The more Chuck talked about his experience, the more serious and passionate he got about the issue. Chuck said, “I really want to bring awareness of this issue to a broad audience because sex trafficking doesn’t just happen in Japan. It’s happening everywhere.” Eastbound Traffic is a story told through the lens of action because action is what I know best; but even though the story is fictional, the things that happen to the characters in the story are all based in reality. It brings attention to the social issues of human trafficking and the psychological trauma that goes with it. When I worked at that club, I noticed some of the women coming in with bruises and some would even just disappear. This is the best way that I know to make a difference and it is something I am extremely passionate about. If we can make a great action movie and also make a difference, well…that’s what it’s all about.”

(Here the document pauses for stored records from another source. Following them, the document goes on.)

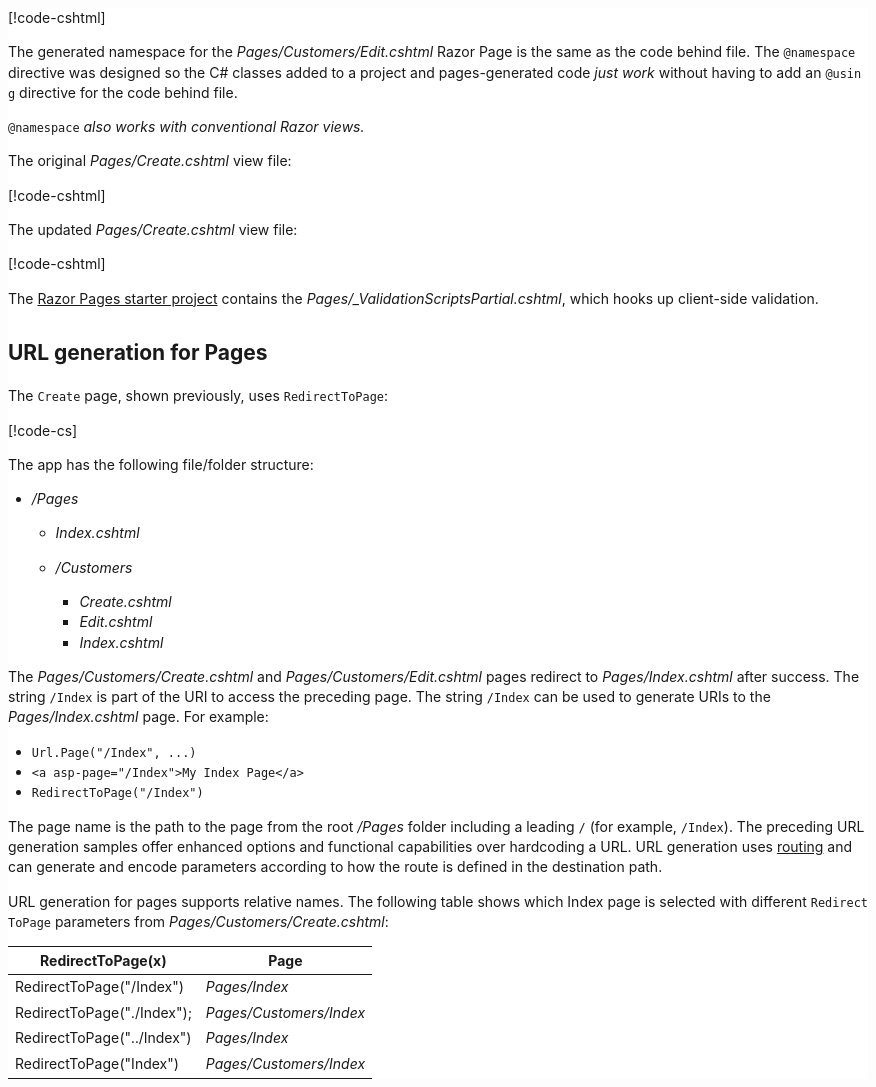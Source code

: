 [!code-cshtml[](index/sample/RazorPagesContacts2/Pages/_ViewImports.cshtml?highlight=1)]

The generated namespace for the *Pages/Customers/Edit.cshtml* Razor Page is the same as the code behind file. The `@namespace` directive was designed so the C# classes added to a project and pages-generated code *just work* without having to add an `@using` directive for the code behind file.

`@namespace` *also works with conventional Razor views.*

The original *Pages/Create.cshtml* view file:

[!code-cshtml[](index/sample/RazorPagesContacts/Pages/Create.cshtml?highlight=2)]

The updated *Pages/Create.cshtml* view file:

[!code-cshtml[](index/sample/RazorPagesContacts2/Pages/Customers/Create.cshtml?highlight=2)]

The [Razor Pages starter project](#rpvs17) contains the *Pages/_ValidationScriptsPartial.cshtml*, which hooks up client-side validation.

<a name="url_gen"></a>

## URL generation for Pages

The `Create` page, shown previously, uses `RedirectToPage`:

[!code-cs[](index/sample/RazorPagesContacts/Pages/Create.cshtml.cs?name=snippet_OnPostAsync&highlight=10)]

The app has the following file/folder structure:

* */Pages*

  * *Index.cshtml*
  * */Customers*

    * *Create.cshtml*
    * *Edit.cshtml*
    * *Index.cshtml*

The *Pages/Customers/Create.cshtml* and *Pages/Customers/Edit.cshtml* pages redirect to *Pages/Index.cshtml* after success. The string `/Index` is part of the URI to access the preceding page. The string `/Index` can be used to generate URIs to the *Pages/Index.cshtml* page. For example:

* `Url.Page("/Index", ...)`
* `<a asp-page="/Index">My Index Page</a>`
* `RedirectToPage("/Index")`

The page name is the path to the page from the root */Pages* folder including a leading `/` (for example, `/Index`). The preceding URL generation samples offer enhanced options and functional capabilities over hardcoding a URL. URL generation uses [routing](xref:mvc/controllers/routing) and can generate and encode parameters according to how the route is defined in the destination path.

URL generation for pages supports relative names. The following table shows which Index page is selected with different `RedirectToPage` parameters from *Pages/Customers/Create.cshtml*:

| RedirectToPage(x)| Page |
| ----------------- | ------------ |
| RedirectToPage("/Index") | *Pages/Index* |
| RedirectToPage("./Index"); | *Pages/Customers/Index* |
| RedirectToPage("../Index") | *Pages/Index* |
| RedirectToPage("Index")  | *Pages/Customers/Index* |
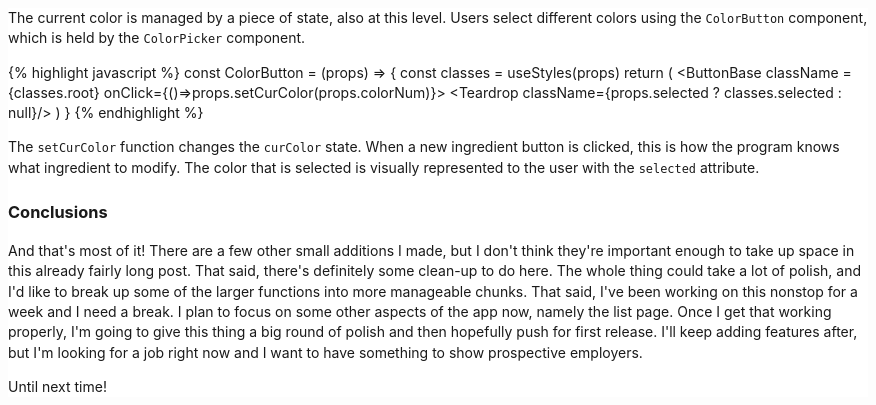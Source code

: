 The current color is managed by a piece of state, also at this level. Users select different colors using the `ColorButton` component, which is held by the `ColorPicker` component.

{% highlight javascript %}
const ColorButton = (props) => {
  const classes = useStyles(props)
  return (
    <ButtonBase className = {classes.root} onClick={()=>props.setCurColor(props.colorNum)}>
      <Teardrop className={props.selected ? classes.selected : null}/>
    </ButtonBase>
  )
}
{% endhighlight %}

The `setCurColor` function changes the `curColor` state. When a new ingredient button is clicked, this is how the program knows what ingredient to modify. The color that is selected is visually represented to the user with the `selected` attribute.

### Conclusions

And that's most of it! There are a few other small additions I made, but I don't think they're important enough to take up space in this already fairly long post. That said, there's definitely some clean-up to do here. The whole thing could take a lot of polish, and I'd like to break up some of the larger functions into more manageable chunks. That said, I've been working on this nonstop for a week and I need a break. I plan to focus on some other aspects of the app now, namely the list page. Once I get that working properly, I'm going to give this thing a big round of polish and then hopefully push for first release. I'll keep adding features after, but I'm looking for a job right now and I want to have something to show prospective employers.

Until next time!
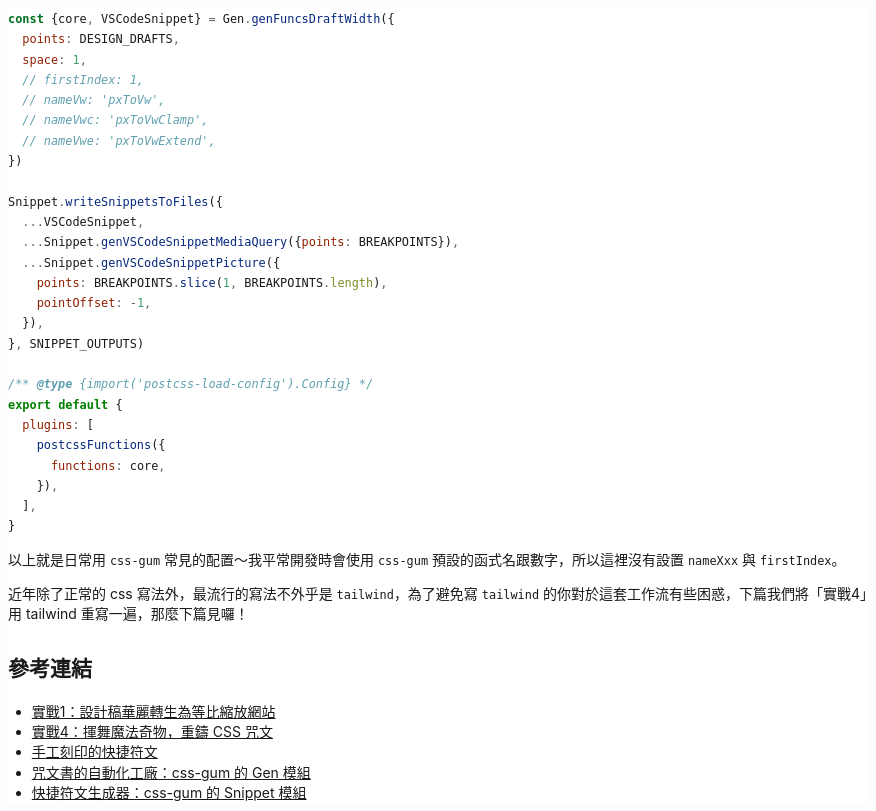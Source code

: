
 ```js
const {core, VSCodeSnippet} = Gen.genFuncsDraftWidth({
  points: DESIGN_DRAFTS,
  space: 1,
  // firstIndex: 1,
  // nameVw: 'pxToVw',
  // nameVwc: 'pxToVwClamp',
  // nameVwe: 'pxToVwExtend',
})

Snippet.writeSnippetsToFiles({
  ...VSCodeSnippet,
  ...Snippet.genVSCodeSnippetMediaQuery({points: BREAKPOINTS}),
  ...Snippet.genVSCodeSnippetPicture({
    points: BREAKPOINTS.slice(1, BREAKPOINTS.length),
    pointOffset: -1,
  }),
}, SNIPPET_OUTPUTS)

/** @type {import('postcss-load-config').Config} */
export default {
  plugins: [
    postcssFunctions({
      functions: core,
    }),
  ],
}
```

以上就是日常用 `css-gum` 常見的配置～我平常開發時會使用 `css-gum` 預設的函式名跟數字，所以這裡沒有設置 `nameXxx` 與 `firstIndex`。

近年除了正常的 css 寫法外，最流行的寫法不外乎是 `tailwind`，為了避免寫 `tailwind` 的你對於這套工作流有些困惑，下篇我們將「實戰4」用 tailwind 重寫一遍，那麼下篇見囉！

## 參考連結

- [實戰1：設計稿華麗轉生為等比縮放網站](../../../1-基礎篇/1-vw/5/index.md)
- [實戰4：揮舞魔法奇物，重鑄 CSS 咒文](../../4-postcss-functions/2/index.md)
- [手工刻印的快捷符文](../../5-snippets/1/index.md)
- [咒文書的自動化工廠：css-gum 的 Gen 模組](../4/index.md)
- [快捷符文生成器：css-gum 的 Snippet 模組](../5/index.md)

With that, we wrapped up our dinner and my time with Chuck Johnson. Not only was he a world traveler, and truly a man with swagger, but he also had a huge heart.  He lives his life fearlessly and truly works to create a better world for people to live in. In the end, I learned that Chuck had not lived his life with the goal of traveling. He lived it with the goal of growing, improving, and changing the world for the better; wherever that took him. I learned that this real-life James Bond wasn’t about being cool; he was just about being himself.